▶ [TASK INSTRUCTIONS]: Scan the material below for every line with the string "service", and copy those lines.
━━━━━━━━━━
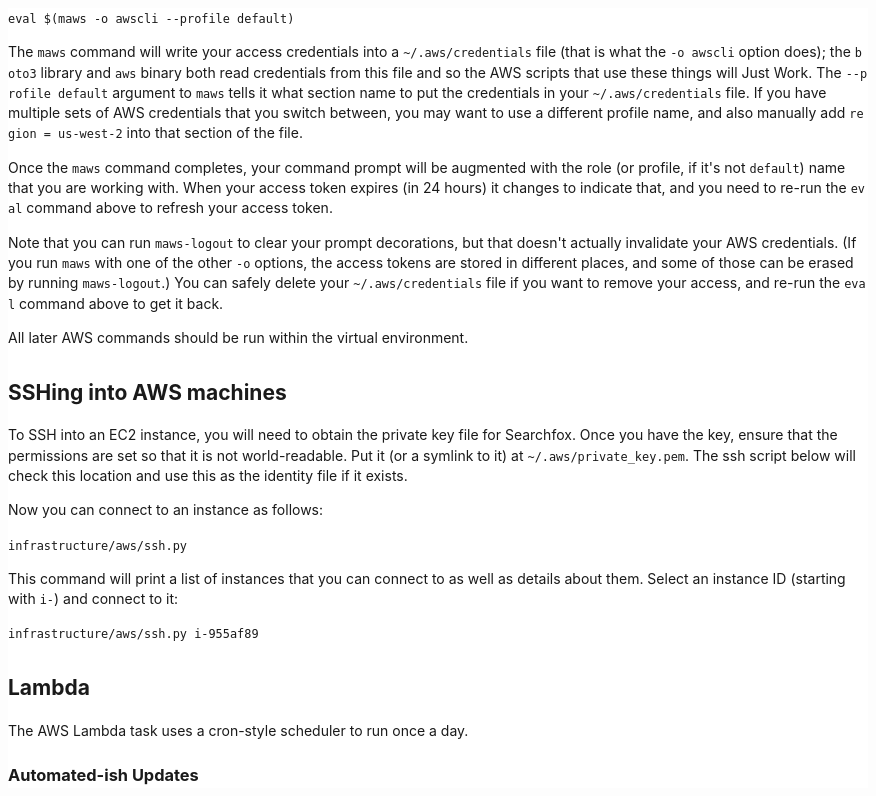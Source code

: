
 ```
eval $(maws -o awscli --profile default)
```

The `maws` command will write your access credentials into a `~/.aws/credentials`
file (that is what the `-o awscli` option does); the `boto3` library and `aws`
binary both read credentials from this file and so the AWS scripts that use
these things will Just Work. The `--profile default` argument to `maws` tells it
what section name to put the credentials in your `~/.aws/credentials` file. If
you have multiple sets of AWS credentials that you switch between, you may want
to use a different profile name, and also manually add `region = us-west-2` into
that section of the file.

Once the `maws` command completes, your command prompt will be augmented with
the role (or profile, if it's not `default`) name that you are working with.
When your access token expires (in 24 hours) it changes to indicate that,
and you need to re-run the `eval` command above to refresh
your access token.

Note that you can run `maws-logout` to clear your prompt decorations, but that
doesn't actually invalidate your AWS credentials. (If you run `maws` with one
of the other `-o` options, the access tokens are stored in different places, and
some of those can be erased by running `maws-logout`.) You can safely delete your
`~/.aws/credentials` file if you want to remove your access, and re-run
the `eval` command above to get it back.

All later AWS commands should be run within the virtual environment.

## SSHing into AWS machines

To SSH into an EC2 instance, you will need to obtain the private key
file for Searchfox. Once you have the key, ensure that the permissions
are set so that it is not world-readable. Put it (or a symlink to it) at
`~/.aws/private_key.pem`. The ssh script below will check this location
and use this as the identity file if it exists.

Now you can connect to an instance as follows:

```
infrastructure/aws/ssh.py
```

This command will print a list of instances that you can connect to as
well as details about them. Select an instance ID (starting with `i-`)
and connect to it:

```
infrastructure/aws/ssh.py i-955af89
```

## Lambda

The AWS Lambda task uses a cron-style scheduler to run once a day.

### Automated-ish Updates
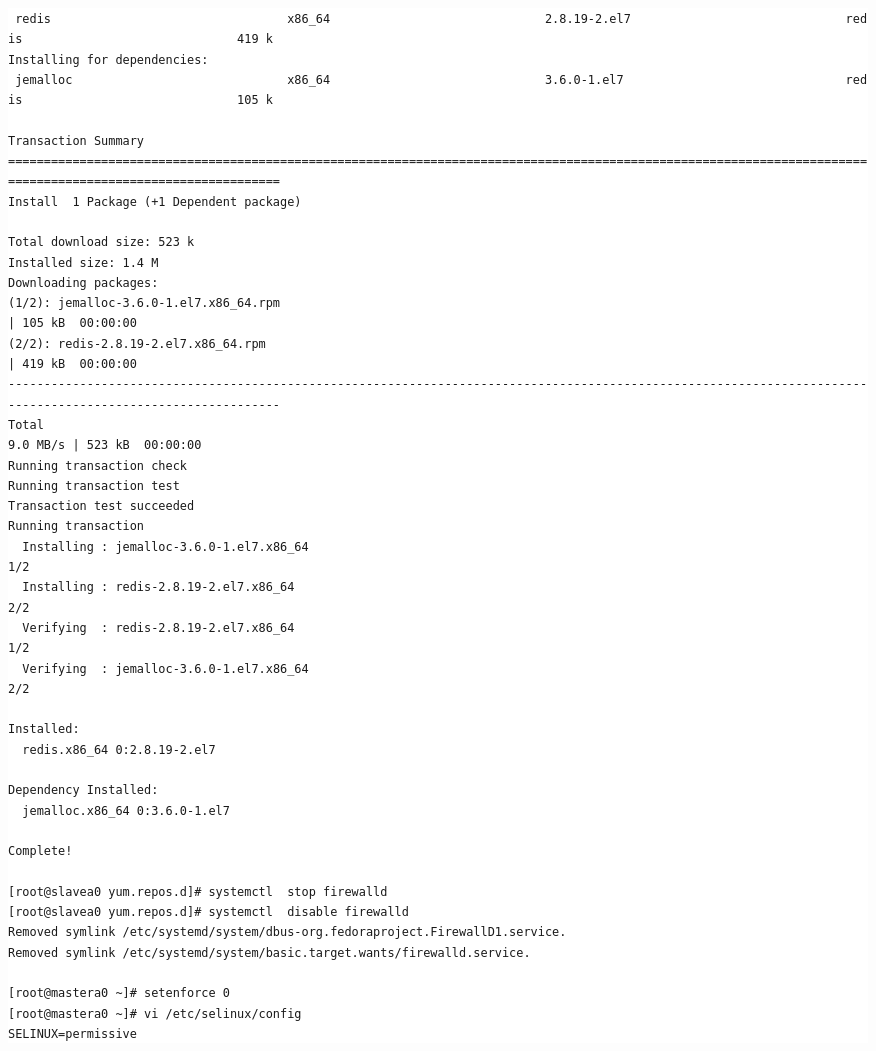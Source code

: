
 ```shell
 redis                                 x86_64                              2.8.19-2.el7                              redis                              419 k
Installing for dependencies:
 jemalloc                              x86_64                              3.6.0-1.el7                               redis                              105 k

Transaction Summary
==============================================================================================================================================================
Install  1 Package (+1 Dependent package)

Total download size: 523 k
Installed size: 1.4 M
Downloading packages:
(1/2): jemalloc-3.6.0-1.el7.x86_64.rpm                                                                                                 | 105 kB  00:00:00     
(2/2): redis-2.8.19-2.el7.x86_64.rpm                                                                                                   | 419 kB  00:00:00     
--------------------------------------------------------------------------------------------------------------------------------------------------------------
Total                                                                                                                         9.0 MB/s | 523 kB  00:00:00     
Running transaction check
Running transaction test
Transaction test succeeded
Running transaction
  Installing : jemalloc-3.6.0-1.el7.x86_64                                                                                                                1/2
  Installing : redis-2.8.19-2.el7.x86_64                                                                                                                  2/2
  Verifying  : redis-2.8.19-2.el7.x86_64                                                                                                                  1/2
  Verifying  : jemalloc-3.6.0-1.el7.x86_64                                                                                                                2/2

Installed:
  redis.x86_64 0:2.8.19-2.el7                                                                                                                                 

Dependency Installed:
  jemalloc.x86_64 0:3.6.0-1.el7                                                                                                                               

Complete!

[root@slavea0 yum.repos.d]# systemctl  stop firewalld
[root@slavea0 yum.repos.d]# systemctl  disable firewalld
Removed symlink /etc/systemd/system/dbus-org.fedoraproject.FirewallD1.service.
Removed symlink /etc/systemd/system/basic.target.wants/firewalld.service.

[root@mastera0 ~]# setenforce 0
[root@mastera0 ~]# vi /etc/selinux/config
SELINUX=permissive
```

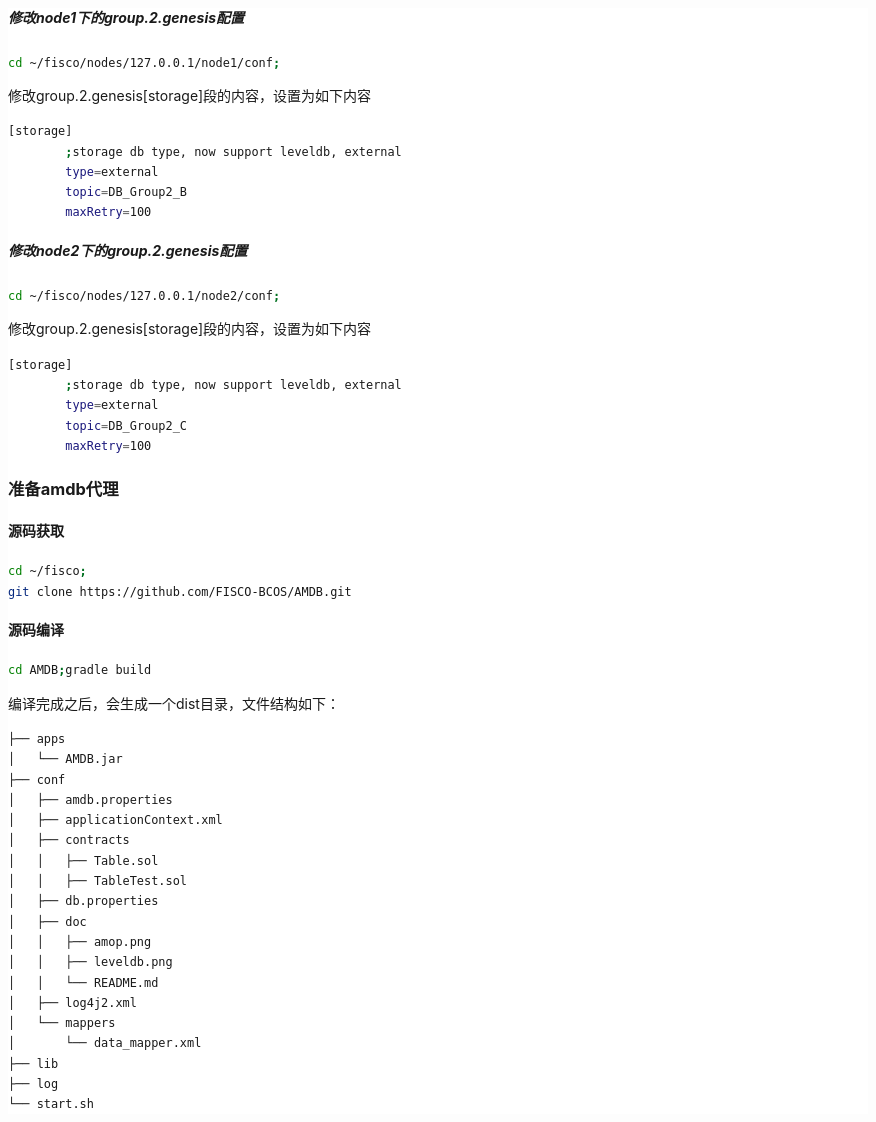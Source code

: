 ##### 修改node1下的group.2.genesis配置
```bash
cd ~/fisco/nodes/127.0.0.1/node1/conf;
```
修改group.2.genesis[storage]段的内容，设置为如下内容
```bash
[storage]
    	;storage db type, now support leveldb, external
    	type=external
    	topic=DB_Group2_B
    	maxRetry=100
```

##### 修改node2下的group.2.genesis配置
```bash
cd ~/fisco/nodes/127.0.0.1/node2/conf;
```
修改group.2.genesis[storage]段的内容，设置为如下内容
```bash
[storage]
    	;storage db type, now support leveldb, external
    	type=external
    	topic=DB_Group2_C
    	maxRetry=100
```

### 准备amdb代理
#### 源码获取
```bash
cd ~/fisco; 
git clone https://github.com/FISCO-BCOS/AMDB.git
```

#### 源码编译
```bash
cd AMDB;gradle build
```
编译完成之后，会生成一个dist目录，文件结构如下：
```bash
├── apps
│   └── AMDB.jar
├── conf
│   ├── amdb.properties
│   ├── applicationContext.xml
│   ├── contracts
│   │   ├── Table.sol
│   │   ├── TableTest.sol
│   ├── db.properties
│   ├── doc
│   │   ├── amop.png
│   │   ├── leveldb.png
│   │   └── README.md
│   ├── log4j2.xml
│   └── mappers
│       └── data_mapper.xml
├── lib
├── log
└── start.sh
```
━━━━━━━━━━
▶ [EXPECTED ANSWER]:
Removed symlink /etc/systemd/system/dbus-org.fedoraproject.FirewallD1.service.
Removed symlink /etc/systemd/system/basic.target.wants/firewalld.service.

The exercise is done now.